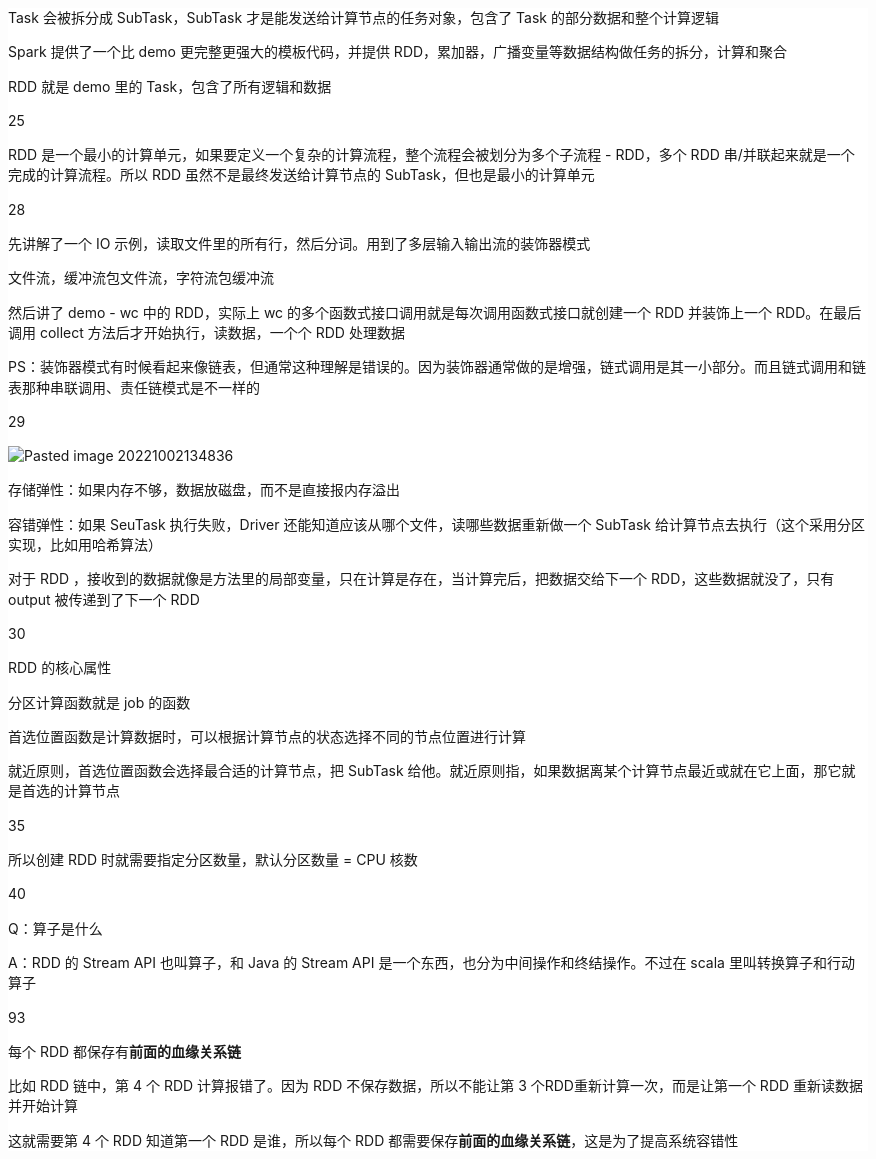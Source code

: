 Task 会被拆分成 SubTask，SubTask 才是能发送给计算节点的任务对象，包含了 Task 的部分数据和整个计算逻辑

Spark 提供了一个比 demo 更完整更强大的模板代码，并提供 RDD，累加器，广播变量等数据结构做任务的拆分，计算和聚合


RDD 就是 demo 里的 Task，包含了所有逻辑和数据



25

RDD 是一个最小的计算单元，如果要定义一个复杂的计算流程，整个流程会被划分为多个子流程 - RDD，多个 RDD 串/并联起来就是一个完成的计算流程。所以 RDD 虽然不是最终发送给计算节点的 SubTask，但也是最小的计算单元

28

先讲解了一个 IO 示例，读取文件里的所有行，然后分词。用到了多层输入输出流的装饰器模式

文件流，缓冲流包文件流，字符流包缓冲流

然后讲了 demo - wc 中的 RDD，实际上 wc 的多个函数式接口调用就是每次调用函数式接口就创建一个 RDD 并装饰上一个 RDD。在最后调用 collect 方法后才开始执行，读数据，一个个 RDD 处理数据

PS：装饰器模式有时候看起来像链表，但通常这种理解是错误的。因为装饰器通常做的是增强，链式调用是其一小部分。而且链式调用和链表那种串联调用、责任链模式是不一样的


29

![Pasted image 20221002134836](https://wings-liberty.oss-cn-beijing.aliyuncs.com/note/Pasted%20image%2020221002134836.png)

存储弹性：如果内存不够，数据放磁盘，而不是直接报内存溢出

容错弹性：如果 SeuTask 执行失败，Driver 还能知道应该从哪个文件，读哪些数据重新做一个 SubTask 给计算节点去执行（这个采用分区实现，比如用哈希算法）

对于  RDD ，接收到的数据就像是方法里的局部变量，只在计算是存在，当计算完后，把数据交给下一个 RDD，这些数据就没了，只有 output 被传递到了下一个 RDD

30

RDD 的核心属性

分区计算函数就是 job 的函数

首选位置函数是计算数据时，可以根据计算节点的状态选择不同的节点位置进行计算

就近原则，首选位置函数会选择最合适的计算节点，把 SubTask 给他。就近原则指，如果数据离某个计算节点最近或就在它上面，那它就是首选的计算节点

35

所以创建 RDD 时就需要指定分区数量，默认分区数量 = CPU 核数



40

Q：算子是什么

A：RDD 的 Stream API 也叫算子，和 Java 的 Stream API 是一个东西，也分为中间操作和终结操作。不过在 scala 里叫转换算子和行动算子


93

每个 RDD 都保存有**前面的血缘关系链**

比如 RDD 链中，第 4 个 RDD 计算报错了。因为 RDD 不保存数据，所以不能让第 3 个RDD重新计算一次，而是让第一个 RDD 重新读数据并开始计算

这就需要第 4 个 RDD 知道第一个 RDD 是谁，所以每个 RDD 都需要保存**前面的血缘关系链**，这是为了提高系统容错性
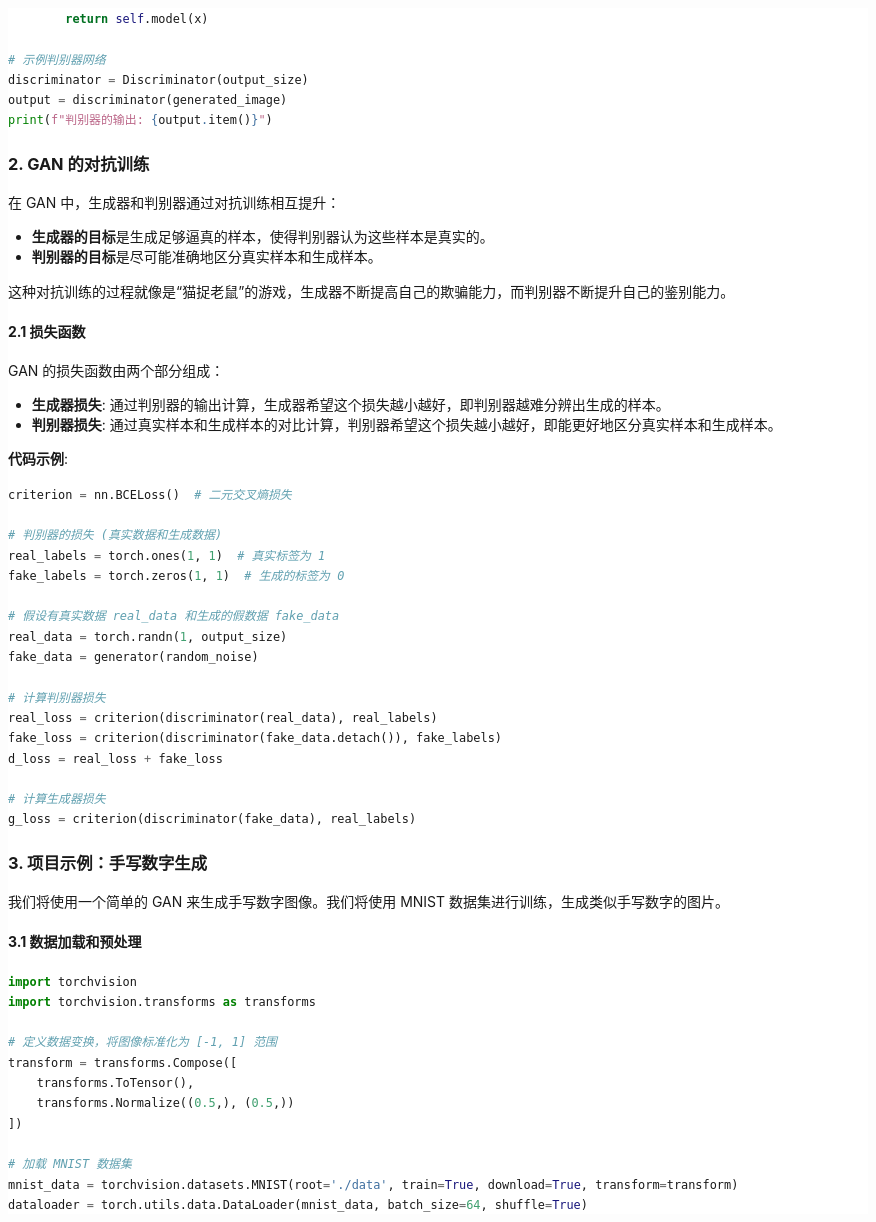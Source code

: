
 ```python
        return self.model(x)

# 示例判别器网络
discriminator = Discriminator(output_size)
output = discriminator(generated_image)
print(f"判别器的输出: {output.item()}")
```

### 2. GAN 的对抗训练

在 GAN 中，生成器和判别器通过对抗训练相互提升：
- **生成器的目标**是生成足够逼真的样本，使得判别器认为这些样本是真实的。
- **判别器的目标**是尽可能准确地区分真实样本和生成样本。

这种对抗训练的过程就像是“猫捉老鼠”的游戏，生成器不断提高自己的欺骗能力，而判别器不断提升自己的鉴别能力。

#### 2.1 损失函数

GAN 的损失函数由两个部分组成：
- **生成器损失**: 通过判别器的输出计算，生成器希望这个损失越小越好，即判别器越难分辨出生成的样本。
- **判别器损失**: 通过真实样本和生成样本的对比计算，判别器希望这个损失越小越好，即能更好地区分真实样本和生成样本。

**代码示例**:
```python
criterion = nn.BCELoss()  # 二元交叉熵损失

# 判别器的损失 (真实数据和生成数据)
real_labels = torch.ones(1, 1)  # 真实标签为 1
fake_labels = torch.zeros(1, 1)  # 生成的标签为 0

# 假设有真实数据 real_data 和生成的假数据 fake_data
real_data = torch.randn(1, output_size)
fake_data = generator(random_noise)

# 计算判别器损失
real_loss = criterion(discriminator(real_data), real_labels)
fake_loss = criterion(discriminator(fake_data.detach()), fake_labels)
d_loss = real_loss + fake_loss

# 计算生成器损失
g_loss = criterion(discriminator(fake_data), real_labels)
```

### 3. 项目示例：手写数字生成

我们将使用一个简单的 GAN 来生成手写数字图像。我们将使用 MNIST 数据集进行训练，生成类似手写数字的图片。

#### 3.1 数据加载和预处理

```python
import torchvision
import torchvision.transforms as transforms

# 定义数据变换，将图像标准化为 [-1, 1] 范围
transform = transforms.Compose([
    transforms.ToTensor(),
    transforms.Normalize((0.5,), (0.5,))
])

# 加载 MNIST 数据集
mnist_data = torchvision.datasets.MNIST(root='./data', train=True, download=True, transform=transform)
dataloader = torch.utils.data.DataLoader(mnist_data, batch_size=64, shuffle=True)
```
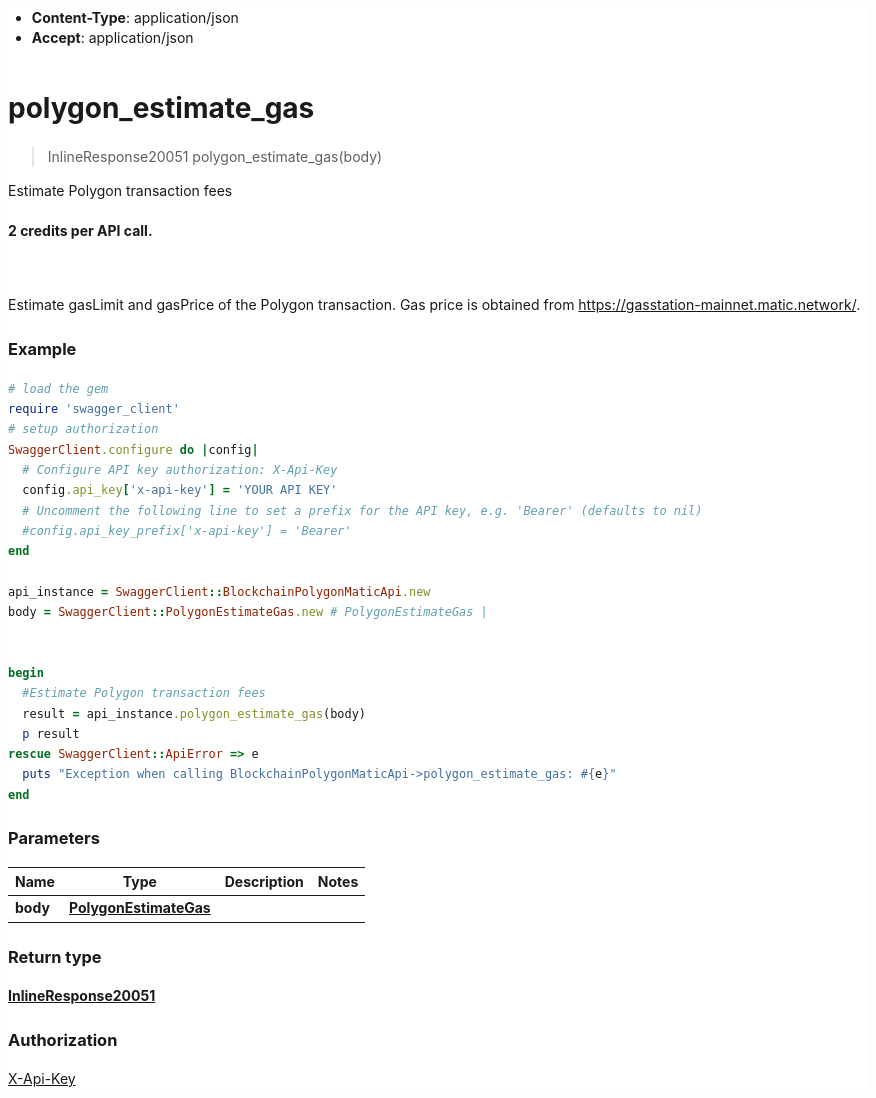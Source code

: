  - **Content-Type**: application/json
 - **Accept**: application/json



# **polygon_estimate_gas**
> InlineResponse20051 polygon_estimate_gas(body)

Estimate Polygon transaction fees

<h4>2 credits per API call.</h4><br/> <p>Estimate gasLimit and gasPrice of the Polygon transaction. Gas price is obtained from <a href=\"https://gasstation-mainnet.matic.network/\" target=\"_blank\">https://gasstation-mainnet.matic.network/</a>. </p> 

### Example
```ruby
# load the gem
require 'swagger_client'
# setup authorization
SwaggerClient.configure do |config|
  # Configure API key authorization: X-Api-Key
  config.api_key['x-api-key'] = 'YOUR API KEY'
  # Uncomment the following line to set a prefix for the API key, e.g. 'Bearer' (defaults to nil)
  #config.api_key_prefix['x-api-key'] = 'Bearer'
end

api_instance = SwaggerClient::BlockchainPolygonMaticApi.new
body = SwaggerClient::PolygonEstimateGas.new # PolygonEstimateGas | 


begin
  #Estimate Polygon transaction fees
  result = api_instance.polygon_estimate_gas(body)
  p result
rescue SwaggerClient::ApiError => e
  puts "Exception when calling BlockchainPolygonMaticApi->polygon_estimate_gas: #{e}"
end
```

### Parameters

Name | Type | Description  | Notes
------------- | ------------- | ------------- | -------------
 **body** | [**PolygonEstimateGas**](PolygonEstimateGas.md)|  | 

### Return type

[**InlineResponse20051**](InlineResponse20051.md)

### Authorization

[X-Api-Key](../README.md#X-Api-Key)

• • • •

Beginning with the first entry above, reproduce every line verbatim until the line with "- **判别器的目标**是尽可能准确地区分真实样本和生成样本。", which is included too; omit pictures.

* **Answer for this exercise**:
Source code

: Task 会被拆分成 SubTask，SubTask 才是能发送给计算节点的任务对象，包含了 Task 的部分数据和整个计算逻辑

Spark 提供了一个比 demo 更完整更强大的模板代码，并提供 RDD，累加器，广播变量等数据结构做任务的拆分，计算和聚合


RDD 就是 demo 里的 Task，包含了所有逻辑和数据



25

RDD 是一个最小的计算单元，如果要定义一个复杂的计算流程，整个流程会被划分为多个子流程 - RDD，多个 RDD 串/并联起来就是一个完成的计算流程。所以 RDD 虽然不是最终发送给计算节点的 SubTask，但也是最小的计算单元

28

先讲解了一个 IO 示例，读取文件里的所有行，然后分词。用到了多层输入输出流的装饰器模式

文件流，缓冲流包文件流，字符流包缓冲流

然后讲了 demo - wc 中的 RDD，实际上 wc 的多个函数式接口调用就是每次调用函数式接口就创建一个 RDD 并装饰上一个 RDD。在最后调用 collect 方法后才开始执行，读数据，一个个 RDD 处理数据

PS：装饰器模式有时候看起来像链表，但通常这种理解是错误的。因为装饰器通常做的是增强，链式调用是其一小部分。而且链式调用和链表那种串联调用、责任链模式是不一样的


29

![Pasted image 20221002134836](https://wings-liberty.oss-cn-beijing.aliyuncs.com/note/Pasted%20image%2020221002134836.png)

存储弹性：如果内存不够，数据放磁盘，而不是直接报内存溢出

容错弹性：如果 SeuTask 执行失败，Driver 还能知道应该从哪个文件，读哪些数据重新做一个 SubTask 给计算节点去执行（这个采用分区实现，比如用哈希算法）

对于  RDD ，接收到的数据就像是方法里的局部变量，只在计算是存在，当计算完后，把数据交给下一个 RDD，这些数据就没了，只有 output 被传递到了下一个 RDD

30

RDD 的核心属性

分区计算函数就是 job 的函数

首选位置函数是计算数据时，可以根据计算节点的状态选择不同的节点位置进行计算

就近原则，首选位置函数会选择最合适的计算节点，把 SubTask 给他。就近原则指，如果数据离某个计算节点最近或就在它上面，那它就是首选的计算节点

35

所以创建 RDD 时就需要指定分区数量，默认分区数量 = CPU 核数



40

Q：算子是什么

A：RDD 的 Stream API 也叫算子，和 Java 的 Stream API 是一个东西，也分为中间操作和终结操作。不过在 scala 里叫转换算子和行动算子


93

每个 RDD 都保存有**前面的血缘关系链**

比如 RDD 链中，第 4 个 RDD 计算报错了。因为 RDD 不保存数据，所以不能让第 3 个RDD重新计算一次，而是让第一个 RDD 重新读数据并开始计算

这就需要第 4 个 RDD 知道第一个 RDD 是谁，所以每个 RDD 都需要保存**前面的血缘关系链**，这是为了提高系统容错性
Source code

:
 ```python
        return self.model(x)

# 示例判别器网络
discriminator = Discriminator(output_size)
output = discriminator(generated_image)
print(f"判别器的输出: {output.item()}")
```

### 2. GAN 的对抗训练

在 GAN 中，生成器和判别器通过对抗训练相互提升：
- **生成器的目标**是生成足够逼真的样本，使得判别器认为这些样本是真实的。
- **判别器的目标**是尽可能准确地区分真实样本和生成样本。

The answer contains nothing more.